Requirement:
List all lines of the data that include the string "Allies".

# # #

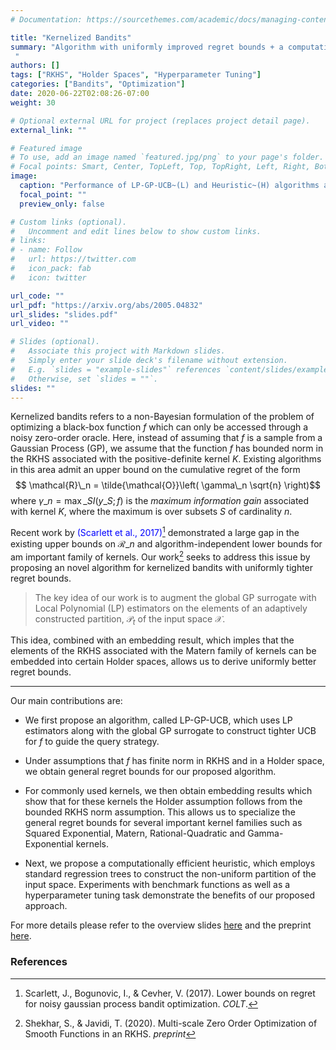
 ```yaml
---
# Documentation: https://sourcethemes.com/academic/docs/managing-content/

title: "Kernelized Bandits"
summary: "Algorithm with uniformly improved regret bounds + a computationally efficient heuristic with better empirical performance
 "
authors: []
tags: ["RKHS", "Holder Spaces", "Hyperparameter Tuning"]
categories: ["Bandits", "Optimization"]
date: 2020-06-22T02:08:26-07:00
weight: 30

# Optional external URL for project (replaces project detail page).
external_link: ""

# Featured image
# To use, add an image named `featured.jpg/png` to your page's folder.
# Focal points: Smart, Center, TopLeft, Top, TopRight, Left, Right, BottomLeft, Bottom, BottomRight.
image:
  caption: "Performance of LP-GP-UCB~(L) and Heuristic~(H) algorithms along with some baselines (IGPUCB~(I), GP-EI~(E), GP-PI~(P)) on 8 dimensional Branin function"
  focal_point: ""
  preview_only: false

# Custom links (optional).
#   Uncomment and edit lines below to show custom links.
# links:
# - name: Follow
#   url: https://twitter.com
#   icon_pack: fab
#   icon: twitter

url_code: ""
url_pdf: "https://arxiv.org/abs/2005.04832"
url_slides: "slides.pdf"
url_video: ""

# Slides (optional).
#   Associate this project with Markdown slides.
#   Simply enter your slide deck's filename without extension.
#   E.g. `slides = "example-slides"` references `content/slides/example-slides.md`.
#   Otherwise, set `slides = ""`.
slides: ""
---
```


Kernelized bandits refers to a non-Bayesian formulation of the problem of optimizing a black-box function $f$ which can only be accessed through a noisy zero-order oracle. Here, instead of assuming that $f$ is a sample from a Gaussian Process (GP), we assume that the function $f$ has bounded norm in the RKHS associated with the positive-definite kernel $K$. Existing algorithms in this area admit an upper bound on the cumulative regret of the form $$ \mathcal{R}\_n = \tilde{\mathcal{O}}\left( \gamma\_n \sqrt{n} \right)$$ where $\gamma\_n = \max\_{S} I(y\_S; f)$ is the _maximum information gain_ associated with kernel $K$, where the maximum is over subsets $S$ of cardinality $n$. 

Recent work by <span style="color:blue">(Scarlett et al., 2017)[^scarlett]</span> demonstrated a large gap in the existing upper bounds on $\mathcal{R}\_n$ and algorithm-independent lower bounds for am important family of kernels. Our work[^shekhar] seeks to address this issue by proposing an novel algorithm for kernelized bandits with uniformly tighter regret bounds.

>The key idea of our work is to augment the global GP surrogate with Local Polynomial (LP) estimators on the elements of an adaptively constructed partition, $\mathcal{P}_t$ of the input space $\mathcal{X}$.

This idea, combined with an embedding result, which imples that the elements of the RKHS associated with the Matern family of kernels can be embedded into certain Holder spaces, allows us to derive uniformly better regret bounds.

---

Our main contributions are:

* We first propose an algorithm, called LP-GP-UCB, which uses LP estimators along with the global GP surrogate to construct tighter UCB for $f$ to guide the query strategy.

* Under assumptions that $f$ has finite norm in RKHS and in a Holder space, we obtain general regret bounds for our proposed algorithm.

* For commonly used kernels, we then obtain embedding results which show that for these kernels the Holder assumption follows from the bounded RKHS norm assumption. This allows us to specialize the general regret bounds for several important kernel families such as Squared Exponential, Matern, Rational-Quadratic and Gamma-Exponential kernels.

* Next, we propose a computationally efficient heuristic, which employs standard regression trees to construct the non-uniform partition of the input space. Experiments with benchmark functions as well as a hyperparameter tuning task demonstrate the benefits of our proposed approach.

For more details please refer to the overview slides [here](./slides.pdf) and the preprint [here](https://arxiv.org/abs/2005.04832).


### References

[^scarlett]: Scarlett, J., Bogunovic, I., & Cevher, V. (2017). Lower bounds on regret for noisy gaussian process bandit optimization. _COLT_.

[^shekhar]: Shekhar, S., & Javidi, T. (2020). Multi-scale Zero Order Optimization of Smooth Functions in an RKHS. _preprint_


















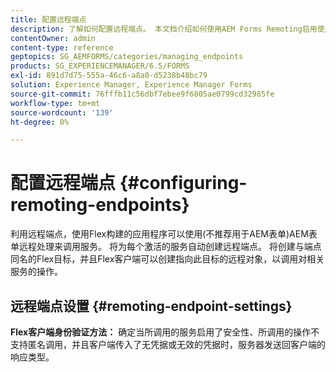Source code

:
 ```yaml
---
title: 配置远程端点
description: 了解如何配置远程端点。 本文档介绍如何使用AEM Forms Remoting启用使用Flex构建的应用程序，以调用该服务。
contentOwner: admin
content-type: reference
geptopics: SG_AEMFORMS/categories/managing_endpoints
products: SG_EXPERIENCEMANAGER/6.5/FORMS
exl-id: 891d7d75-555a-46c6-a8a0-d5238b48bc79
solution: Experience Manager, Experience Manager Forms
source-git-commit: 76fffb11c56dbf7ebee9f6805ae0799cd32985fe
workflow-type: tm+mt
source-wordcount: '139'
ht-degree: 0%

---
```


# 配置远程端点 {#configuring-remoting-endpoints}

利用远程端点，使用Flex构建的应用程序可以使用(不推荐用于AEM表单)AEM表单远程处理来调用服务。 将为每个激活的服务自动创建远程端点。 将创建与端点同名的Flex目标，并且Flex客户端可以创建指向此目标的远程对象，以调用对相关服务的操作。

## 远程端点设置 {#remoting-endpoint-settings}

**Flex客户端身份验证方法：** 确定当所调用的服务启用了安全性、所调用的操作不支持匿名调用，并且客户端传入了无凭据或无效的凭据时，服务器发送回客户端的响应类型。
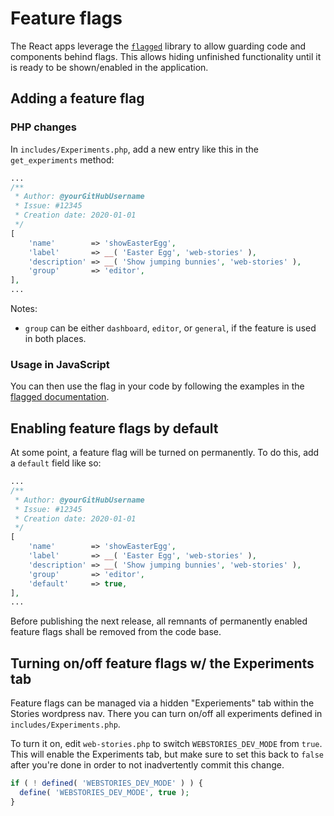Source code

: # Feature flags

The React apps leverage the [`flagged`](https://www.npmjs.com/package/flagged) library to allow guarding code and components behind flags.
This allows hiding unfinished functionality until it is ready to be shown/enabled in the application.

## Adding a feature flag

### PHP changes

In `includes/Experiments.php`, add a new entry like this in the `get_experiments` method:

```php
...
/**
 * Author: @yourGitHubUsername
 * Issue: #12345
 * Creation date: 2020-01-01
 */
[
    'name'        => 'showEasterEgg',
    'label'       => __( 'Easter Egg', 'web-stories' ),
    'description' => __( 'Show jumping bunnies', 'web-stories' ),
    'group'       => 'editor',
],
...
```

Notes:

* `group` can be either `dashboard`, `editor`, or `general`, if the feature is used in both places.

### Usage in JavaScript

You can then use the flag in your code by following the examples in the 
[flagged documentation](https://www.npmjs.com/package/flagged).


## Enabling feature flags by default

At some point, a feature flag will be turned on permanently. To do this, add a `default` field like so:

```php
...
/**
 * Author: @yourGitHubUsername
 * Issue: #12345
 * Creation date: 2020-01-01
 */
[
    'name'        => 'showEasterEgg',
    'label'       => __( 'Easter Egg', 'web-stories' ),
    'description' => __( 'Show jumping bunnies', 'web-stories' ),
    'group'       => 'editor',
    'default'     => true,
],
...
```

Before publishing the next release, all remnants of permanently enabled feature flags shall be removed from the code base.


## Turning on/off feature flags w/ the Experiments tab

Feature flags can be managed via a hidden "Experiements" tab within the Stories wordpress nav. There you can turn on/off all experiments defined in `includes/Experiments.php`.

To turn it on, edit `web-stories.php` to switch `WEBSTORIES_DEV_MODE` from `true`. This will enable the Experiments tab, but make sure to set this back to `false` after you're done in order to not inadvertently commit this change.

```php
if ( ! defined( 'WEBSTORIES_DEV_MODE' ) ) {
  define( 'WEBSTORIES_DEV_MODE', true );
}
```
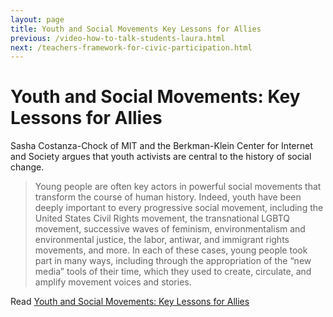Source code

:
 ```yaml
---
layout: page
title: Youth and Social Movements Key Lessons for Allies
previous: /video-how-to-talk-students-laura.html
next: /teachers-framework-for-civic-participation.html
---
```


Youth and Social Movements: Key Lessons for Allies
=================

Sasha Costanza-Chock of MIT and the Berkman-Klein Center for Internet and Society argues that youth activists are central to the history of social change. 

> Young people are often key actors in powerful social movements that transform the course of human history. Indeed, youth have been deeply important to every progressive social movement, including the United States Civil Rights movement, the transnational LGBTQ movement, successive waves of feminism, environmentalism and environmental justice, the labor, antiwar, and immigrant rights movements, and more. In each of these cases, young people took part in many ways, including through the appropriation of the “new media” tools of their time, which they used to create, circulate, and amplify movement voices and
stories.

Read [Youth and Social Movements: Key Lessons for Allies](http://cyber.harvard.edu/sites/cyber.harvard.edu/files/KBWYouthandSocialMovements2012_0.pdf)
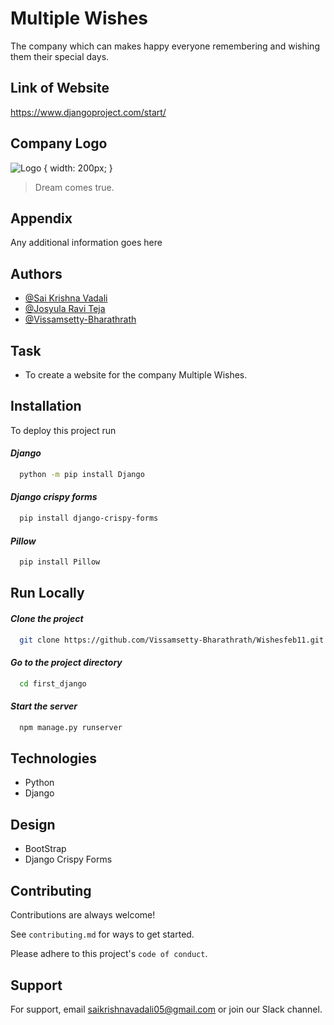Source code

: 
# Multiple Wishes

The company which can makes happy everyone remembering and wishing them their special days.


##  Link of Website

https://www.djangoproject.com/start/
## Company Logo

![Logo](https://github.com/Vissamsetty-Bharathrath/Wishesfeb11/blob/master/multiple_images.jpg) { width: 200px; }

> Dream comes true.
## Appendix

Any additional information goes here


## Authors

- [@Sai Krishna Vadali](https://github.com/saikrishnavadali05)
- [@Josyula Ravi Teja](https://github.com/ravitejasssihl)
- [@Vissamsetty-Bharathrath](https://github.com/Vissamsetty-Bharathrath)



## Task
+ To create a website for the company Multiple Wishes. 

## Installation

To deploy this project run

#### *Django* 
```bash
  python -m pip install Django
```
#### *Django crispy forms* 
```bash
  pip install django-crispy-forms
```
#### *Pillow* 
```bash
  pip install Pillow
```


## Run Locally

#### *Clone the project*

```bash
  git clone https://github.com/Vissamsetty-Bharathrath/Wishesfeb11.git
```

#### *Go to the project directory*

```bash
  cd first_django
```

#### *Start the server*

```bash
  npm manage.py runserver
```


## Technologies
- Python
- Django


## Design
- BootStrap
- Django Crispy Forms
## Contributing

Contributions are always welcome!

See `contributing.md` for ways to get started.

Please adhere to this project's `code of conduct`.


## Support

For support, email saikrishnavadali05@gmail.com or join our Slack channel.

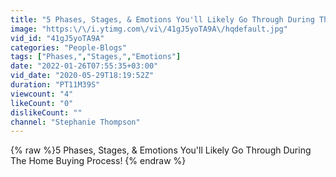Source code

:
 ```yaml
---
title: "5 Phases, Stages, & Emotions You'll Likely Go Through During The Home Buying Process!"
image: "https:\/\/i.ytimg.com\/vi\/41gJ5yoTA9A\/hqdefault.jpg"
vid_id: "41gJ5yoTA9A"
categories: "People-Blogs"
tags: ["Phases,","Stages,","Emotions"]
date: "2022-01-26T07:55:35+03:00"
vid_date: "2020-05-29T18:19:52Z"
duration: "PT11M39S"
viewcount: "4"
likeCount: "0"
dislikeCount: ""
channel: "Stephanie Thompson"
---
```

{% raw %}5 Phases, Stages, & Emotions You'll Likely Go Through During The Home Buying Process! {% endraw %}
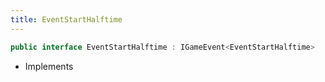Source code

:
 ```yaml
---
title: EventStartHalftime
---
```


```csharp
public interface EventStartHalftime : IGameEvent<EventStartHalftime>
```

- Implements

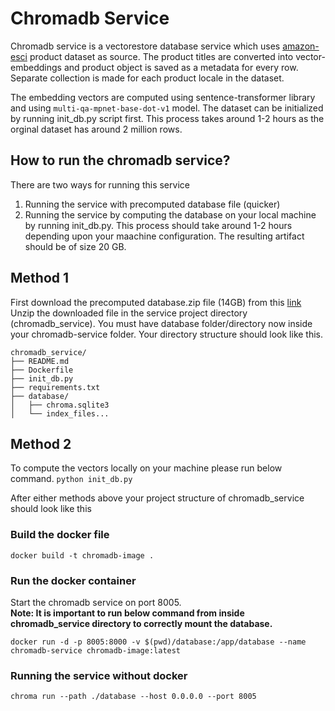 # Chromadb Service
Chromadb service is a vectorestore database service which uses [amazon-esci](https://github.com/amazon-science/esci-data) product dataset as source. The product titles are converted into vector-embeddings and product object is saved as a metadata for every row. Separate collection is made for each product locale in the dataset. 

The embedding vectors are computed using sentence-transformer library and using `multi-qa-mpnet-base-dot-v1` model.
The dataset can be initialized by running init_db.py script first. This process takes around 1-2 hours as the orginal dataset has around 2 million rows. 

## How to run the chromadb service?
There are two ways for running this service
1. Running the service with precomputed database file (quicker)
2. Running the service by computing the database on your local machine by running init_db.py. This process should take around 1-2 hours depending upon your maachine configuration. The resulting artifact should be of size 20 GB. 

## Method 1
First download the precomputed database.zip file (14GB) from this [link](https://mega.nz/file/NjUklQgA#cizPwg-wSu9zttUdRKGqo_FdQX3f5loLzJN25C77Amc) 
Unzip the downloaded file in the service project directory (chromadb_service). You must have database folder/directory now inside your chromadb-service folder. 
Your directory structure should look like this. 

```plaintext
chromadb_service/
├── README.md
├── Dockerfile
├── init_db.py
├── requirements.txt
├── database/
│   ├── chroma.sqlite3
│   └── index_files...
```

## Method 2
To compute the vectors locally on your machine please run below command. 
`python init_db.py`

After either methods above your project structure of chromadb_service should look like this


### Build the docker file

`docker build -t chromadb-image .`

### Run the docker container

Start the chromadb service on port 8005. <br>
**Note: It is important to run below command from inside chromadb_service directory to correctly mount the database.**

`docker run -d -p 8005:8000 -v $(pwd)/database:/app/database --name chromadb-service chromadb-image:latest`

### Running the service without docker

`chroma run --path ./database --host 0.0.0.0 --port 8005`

# # #

Task answer:
title: Youth and Social Movements Key Lessons for Allies
Youth and Social Movements: Key Lessons for Allies
Read [Youth and Social Movements: Key Lessons for Allies](http://cyber.harvard.edu/sites/cyber.harvard.edu/files/KBWYouthandSocialMovements2012_0.pdf)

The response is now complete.